If A emails B but B doesn’t email A, then A and B is *directed*.

**Dataset:** We will use a subset of the open [Enron Email Dataset](https://www.cs.cmu.edu/~./enron/ "Enron Email Dataset"), which contains approximately 10,000 simplified email headers from the Enron Corporation. A subset of the data is available as **enron_mails_small.csv**

The file contains 3 columns *Date*, *From*, and *To*. Their description is as follows:

|Column name|Description|
|--|--|
|Date |The date and time of the email, in the format YYYY-MM-DD hh-mm-ss, <br />e.g. "1998-10-30 07:43:00" |
|From |The sender email address, <br />e.g. "mark.taylor@enron.com" |
|To | A list of recipients' email addresses separated by semicolons ';', <br />e.g. "jennifer.fraser@enron.com;jeffrey.hodge@enron.com" |

Note that, we only care about users employed by Enron, i.e. only relationships where email addresses end with *'@enron.com'*.
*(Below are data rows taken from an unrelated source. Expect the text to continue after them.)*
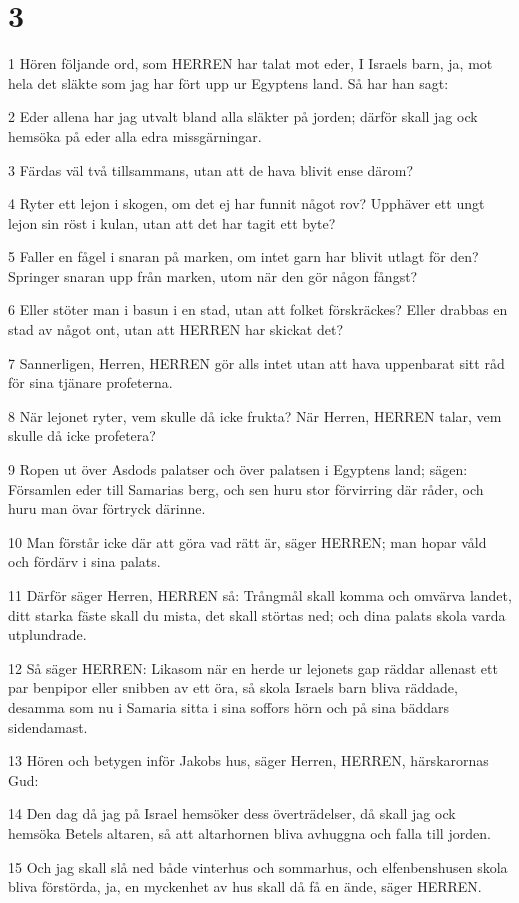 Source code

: \chapter{3}

\par 1 Hören följande ord, som HERREN har talat mot eder, I Israels barn, ja, mot hela det släkte som jag har fört upp ur Egyptens land. Så har han sagt:
\par 2 Eder allena har jag utvalt bland alla släkter på jorden; därför skall jag ock hemsöka på eder alla edra missgärningar.
\par 3 Färdas väl två tillsammans, utan att de hava blivit ense därom?
\par 4 Ryter ett lejon i skogen, om det ej har funnit något rov? Upphäver ett ungt lejon sin röst i kulan, utan att det har tagit ett byte?
\par 5 Faller en fågel i snaran på marken, om intet garn har blivit utlagt för den? Springer snaran upp från marken, utom när den gör någon fångst?
\par 6 Eller stöter man i basun i en stad, utan att folket förskräckes? Eller drabbas en stad av något ont, utan att HERREN har skickat det?
\par 7 Sannerligen, Herren, HERREN gör alls intet utan att hava uppenbarat sitt råd för sina tjänare profeterna.
\par 8 När lejonet ryter, vem skulle då icke frukta? När Herren, HERREN talar, vem skulle då icke profetera?
\par 9 Ropen ut över Asdods palatser och över palatsen i Egyptens land; sägen: Församlen eder till Samarias berg, och sen huru stor förvirring där råder, och huru man övar förtryck därinne.
\par 10 Man förstår icke där att göra vad rätt är, säger HERREN; man hopar våld och fördärv i sina palats.
\par 11 Därför säger Herren, HERREN så: Trångmål skall komma och omvärva landet, ditt starka fäste skall du mista, det skall störtas ned; och dina palats skola varda utplundrade.
\par 12 Så säger HERREN: Likasom när en herde ur lejonets gap räddar allenast ett par benpipor eller snibben av ett öra, så skola Israels barn bliva räddade, desamma som nu i Samaria sitta i sina soffors hörn och på sina bäddars sidendamast.
\par 13 Hören och betygen inför Jakobs hus, säger Herren, HERREN, härskarornas Gud:
\par 14 Den dag då jag på Israel hemsöker dess överträdelser, då skall jag ock hemsöka Betels altaren, så att altarhornen bliva avhuggna och falla till jorden.
\par 15 Och jag skall slå ned både vinterhus och sommarhus, och elfenbenshusen skola bliva förstörda, ja, en myckenhet av hus skall då få en ände, säger HERREN.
The expected output is also provided below. For each reciprocal relationship, please output a tuple consisting of two strings. The first one is always **'reciprocal'**. And the second one is a string showing the name of the two person in the following format: **'Jane Doe : John Doe'**. The names should be presented in the lexical order, i.e. there will not be a 'John Doe : Jane Doe' since 'Jane' is ordered before 'John.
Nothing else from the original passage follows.